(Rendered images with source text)
┌────────
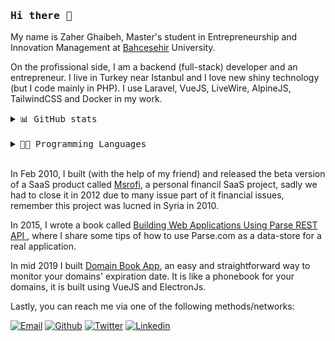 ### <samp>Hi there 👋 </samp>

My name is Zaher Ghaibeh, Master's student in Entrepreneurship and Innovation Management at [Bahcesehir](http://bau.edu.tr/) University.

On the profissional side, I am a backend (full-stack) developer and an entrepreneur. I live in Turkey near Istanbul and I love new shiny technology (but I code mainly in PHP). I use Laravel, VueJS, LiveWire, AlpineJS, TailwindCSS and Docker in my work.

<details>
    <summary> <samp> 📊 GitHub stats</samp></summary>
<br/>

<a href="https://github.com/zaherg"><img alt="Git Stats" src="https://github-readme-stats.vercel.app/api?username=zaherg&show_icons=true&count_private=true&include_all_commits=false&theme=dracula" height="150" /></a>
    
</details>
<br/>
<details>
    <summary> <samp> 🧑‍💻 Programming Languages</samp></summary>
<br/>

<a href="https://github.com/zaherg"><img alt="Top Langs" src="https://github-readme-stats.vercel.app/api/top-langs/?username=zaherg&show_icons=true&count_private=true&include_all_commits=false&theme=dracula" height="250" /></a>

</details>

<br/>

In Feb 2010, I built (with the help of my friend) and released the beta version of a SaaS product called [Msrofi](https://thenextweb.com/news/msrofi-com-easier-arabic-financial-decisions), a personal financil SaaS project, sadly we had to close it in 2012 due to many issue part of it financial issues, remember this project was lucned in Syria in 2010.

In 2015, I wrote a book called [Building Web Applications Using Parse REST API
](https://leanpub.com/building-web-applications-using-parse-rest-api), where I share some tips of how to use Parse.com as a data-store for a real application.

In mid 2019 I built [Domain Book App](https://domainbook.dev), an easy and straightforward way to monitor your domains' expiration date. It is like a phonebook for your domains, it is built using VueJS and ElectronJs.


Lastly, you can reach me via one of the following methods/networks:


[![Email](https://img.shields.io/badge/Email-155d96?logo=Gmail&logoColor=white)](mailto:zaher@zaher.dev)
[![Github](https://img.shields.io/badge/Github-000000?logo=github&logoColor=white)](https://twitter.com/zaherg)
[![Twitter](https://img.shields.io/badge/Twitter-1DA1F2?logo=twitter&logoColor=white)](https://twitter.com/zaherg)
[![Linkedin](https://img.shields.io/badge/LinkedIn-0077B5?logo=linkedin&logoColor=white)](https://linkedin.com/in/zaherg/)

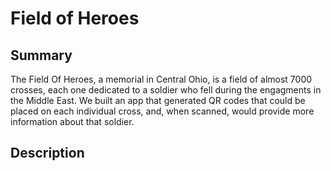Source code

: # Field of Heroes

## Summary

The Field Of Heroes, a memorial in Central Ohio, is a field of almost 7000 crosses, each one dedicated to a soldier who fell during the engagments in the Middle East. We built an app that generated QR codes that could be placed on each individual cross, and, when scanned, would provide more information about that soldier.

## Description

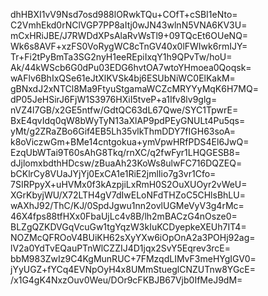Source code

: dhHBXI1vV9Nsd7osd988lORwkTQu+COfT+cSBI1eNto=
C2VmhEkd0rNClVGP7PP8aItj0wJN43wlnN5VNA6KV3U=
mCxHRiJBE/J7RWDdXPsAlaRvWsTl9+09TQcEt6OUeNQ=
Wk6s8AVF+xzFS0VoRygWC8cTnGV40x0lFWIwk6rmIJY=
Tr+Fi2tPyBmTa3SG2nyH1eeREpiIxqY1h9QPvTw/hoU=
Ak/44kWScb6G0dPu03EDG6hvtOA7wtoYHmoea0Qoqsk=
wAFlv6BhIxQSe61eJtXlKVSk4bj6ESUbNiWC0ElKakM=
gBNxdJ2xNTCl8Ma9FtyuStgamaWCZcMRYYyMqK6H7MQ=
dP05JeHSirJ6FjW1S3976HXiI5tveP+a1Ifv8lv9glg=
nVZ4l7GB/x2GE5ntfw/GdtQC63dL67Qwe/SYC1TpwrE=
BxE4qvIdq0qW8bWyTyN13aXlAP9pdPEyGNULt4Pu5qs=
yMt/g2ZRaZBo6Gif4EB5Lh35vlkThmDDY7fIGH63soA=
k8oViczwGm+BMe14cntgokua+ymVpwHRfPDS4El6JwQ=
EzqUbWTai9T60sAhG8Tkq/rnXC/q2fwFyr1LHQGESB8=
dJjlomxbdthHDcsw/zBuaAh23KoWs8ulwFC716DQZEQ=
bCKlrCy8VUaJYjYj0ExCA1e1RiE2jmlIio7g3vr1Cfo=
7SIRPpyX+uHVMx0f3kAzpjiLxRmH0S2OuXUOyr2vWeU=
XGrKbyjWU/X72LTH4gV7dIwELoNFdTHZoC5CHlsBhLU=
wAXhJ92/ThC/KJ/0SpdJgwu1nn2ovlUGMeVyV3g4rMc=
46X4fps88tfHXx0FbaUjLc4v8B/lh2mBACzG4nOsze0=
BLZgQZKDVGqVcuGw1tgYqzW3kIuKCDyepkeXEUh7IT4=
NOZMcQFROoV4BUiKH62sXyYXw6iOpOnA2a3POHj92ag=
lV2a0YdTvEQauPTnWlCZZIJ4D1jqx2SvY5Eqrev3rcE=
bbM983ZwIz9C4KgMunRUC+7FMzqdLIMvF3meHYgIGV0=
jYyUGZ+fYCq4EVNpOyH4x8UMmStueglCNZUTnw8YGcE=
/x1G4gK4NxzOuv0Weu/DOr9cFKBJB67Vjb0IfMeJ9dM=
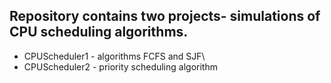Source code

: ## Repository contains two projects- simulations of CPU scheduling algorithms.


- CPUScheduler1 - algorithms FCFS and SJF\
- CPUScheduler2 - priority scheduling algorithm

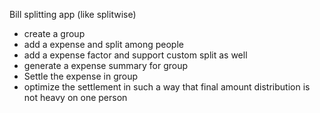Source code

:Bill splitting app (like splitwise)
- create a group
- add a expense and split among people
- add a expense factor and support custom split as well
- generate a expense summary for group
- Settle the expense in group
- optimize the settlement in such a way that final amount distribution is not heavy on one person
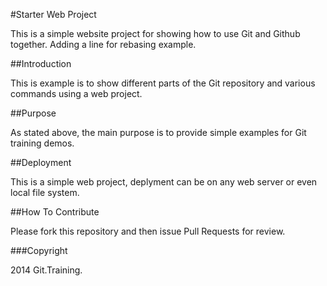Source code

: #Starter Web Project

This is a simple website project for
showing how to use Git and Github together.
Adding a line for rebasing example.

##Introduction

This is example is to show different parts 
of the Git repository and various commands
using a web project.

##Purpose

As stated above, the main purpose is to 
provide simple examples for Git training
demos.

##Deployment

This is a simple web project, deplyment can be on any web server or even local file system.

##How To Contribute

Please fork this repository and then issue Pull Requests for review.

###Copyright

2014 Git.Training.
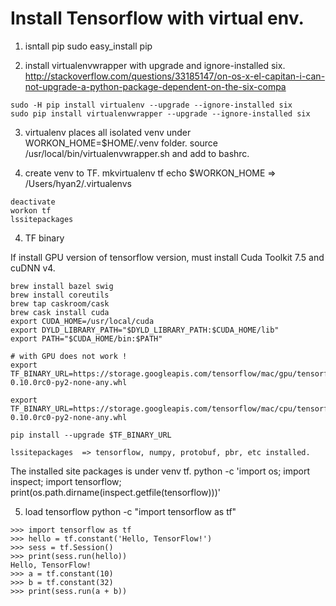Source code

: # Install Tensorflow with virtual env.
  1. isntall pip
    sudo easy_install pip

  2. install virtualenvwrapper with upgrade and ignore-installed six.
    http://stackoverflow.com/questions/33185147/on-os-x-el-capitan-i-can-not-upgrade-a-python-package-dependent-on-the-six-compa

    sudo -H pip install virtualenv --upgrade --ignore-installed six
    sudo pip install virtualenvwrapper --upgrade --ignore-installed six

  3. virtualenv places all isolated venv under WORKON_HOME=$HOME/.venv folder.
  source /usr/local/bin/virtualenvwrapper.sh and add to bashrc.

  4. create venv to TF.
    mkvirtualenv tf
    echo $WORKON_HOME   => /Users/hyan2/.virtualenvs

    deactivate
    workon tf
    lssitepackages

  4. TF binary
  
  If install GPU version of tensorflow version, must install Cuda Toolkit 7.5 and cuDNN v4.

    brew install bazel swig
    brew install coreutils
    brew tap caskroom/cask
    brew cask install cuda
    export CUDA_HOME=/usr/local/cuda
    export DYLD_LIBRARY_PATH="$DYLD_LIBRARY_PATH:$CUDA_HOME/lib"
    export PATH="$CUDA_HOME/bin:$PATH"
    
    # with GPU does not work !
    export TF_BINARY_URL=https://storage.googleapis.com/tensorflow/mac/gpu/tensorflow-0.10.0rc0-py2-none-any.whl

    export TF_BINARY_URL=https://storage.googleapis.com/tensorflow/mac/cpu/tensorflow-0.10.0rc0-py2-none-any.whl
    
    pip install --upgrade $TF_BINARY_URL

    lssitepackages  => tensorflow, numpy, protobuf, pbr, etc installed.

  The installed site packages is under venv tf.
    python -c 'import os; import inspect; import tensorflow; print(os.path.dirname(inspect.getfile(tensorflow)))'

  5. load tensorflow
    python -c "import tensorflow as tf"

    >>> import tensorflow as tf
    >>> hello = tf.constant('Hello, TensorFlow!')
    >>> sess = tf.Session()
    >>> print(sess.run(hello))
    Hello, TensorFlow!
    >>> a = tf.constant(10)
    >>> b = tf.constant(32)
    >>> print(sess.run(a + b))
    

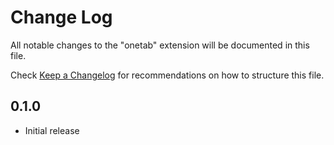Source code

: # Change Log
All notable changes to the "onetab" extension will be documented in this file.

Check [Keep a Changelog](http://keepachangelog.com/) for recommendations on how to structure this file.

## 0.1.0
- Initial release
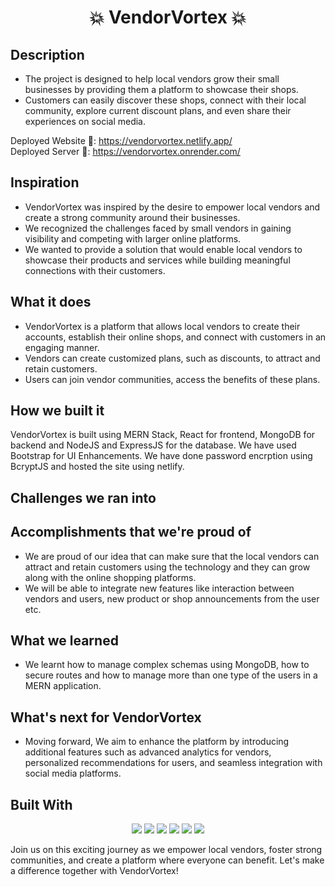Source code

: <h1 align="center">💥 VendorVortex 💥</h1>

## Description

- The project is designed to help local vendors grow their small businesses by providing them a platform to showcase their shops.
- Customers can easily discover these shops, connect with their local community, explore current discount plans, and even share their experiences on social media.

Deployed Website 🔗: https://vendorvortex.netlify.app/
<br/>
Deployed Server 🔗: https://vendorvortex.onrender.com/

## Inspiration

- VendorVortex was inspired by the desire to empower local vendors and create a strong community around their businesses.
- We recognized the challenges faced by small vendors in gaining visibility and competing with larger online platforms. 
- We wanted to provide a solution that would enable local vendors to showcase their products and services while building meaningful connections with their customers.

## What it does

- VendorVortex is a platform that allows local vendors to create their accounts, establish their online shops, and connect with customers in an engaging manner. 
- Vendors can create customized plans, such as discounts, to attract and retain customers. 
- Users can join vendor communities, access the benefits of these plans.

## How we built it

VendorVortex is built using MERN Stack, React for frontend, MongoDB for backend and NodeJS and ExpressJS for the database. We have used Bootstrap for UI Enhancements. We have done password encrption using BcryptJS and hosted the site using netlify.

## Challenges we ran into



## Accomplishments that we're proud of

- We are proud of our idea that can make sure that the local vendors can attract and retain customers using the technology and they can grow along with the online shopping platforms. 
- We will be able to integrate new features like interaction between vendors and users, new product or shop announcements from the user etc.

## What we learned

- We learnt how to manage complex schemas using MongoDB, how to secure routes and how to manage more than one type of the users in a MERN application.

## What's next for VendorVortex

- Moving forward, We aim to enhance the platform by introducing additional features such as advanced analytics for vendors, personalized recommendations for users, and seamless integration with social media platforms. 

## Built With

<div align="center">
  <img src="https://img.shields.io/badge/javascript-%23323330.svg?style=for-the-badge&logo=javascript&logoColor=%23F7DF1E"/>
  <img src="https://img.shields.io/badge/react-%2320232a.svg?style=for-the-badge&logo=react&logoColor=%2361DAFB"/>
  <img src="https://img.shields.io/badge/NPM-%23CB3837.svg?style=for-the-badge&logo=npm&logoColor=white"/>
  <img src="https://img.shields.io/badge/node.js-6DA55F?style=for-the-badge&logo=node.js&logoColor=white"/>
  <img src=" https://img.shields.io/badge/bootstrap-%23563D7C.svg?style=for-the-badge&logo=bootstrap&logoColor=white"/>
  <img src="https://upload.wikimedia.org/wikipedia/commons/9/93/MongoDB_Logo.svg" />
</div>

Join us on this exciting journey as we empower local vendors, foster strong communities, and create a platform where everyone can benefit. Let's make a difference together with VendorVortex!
└────────
**The task:** Nothing but the lines from the one with "Check [Keep a" to the one with "- We recognized" above, both included, should be transcribed, exactly and without pictures.

**Response to the exercise:**
Check [Keep a Changelog](http://keepachangelog.com/) for recommendations on how to structure this file.

## 0.1.0
- Initial release
Source code

: <h1 align="center">💥 VendorVortex 💥</h1>

## Description

- The project is designed to help local vendors grow their small businesses by providing them a platform to showcase their shops.
- Customers can easily discover these shops, connect with their local community, explore current discount plans, and even share their experiences on social media.

Deployed Website 🔗: https://vendorvortex.netlify.app/
<br/>
Deployed Server 🔗: https://vendorvortex.onrender.com/

## Inspiration

- VendorVortex was inspired by the desire to empower local vendors and create a strong community around their businesses.
- We recognized the challenges faced by small vendors in gaining visibility and competing with larger online platforms. 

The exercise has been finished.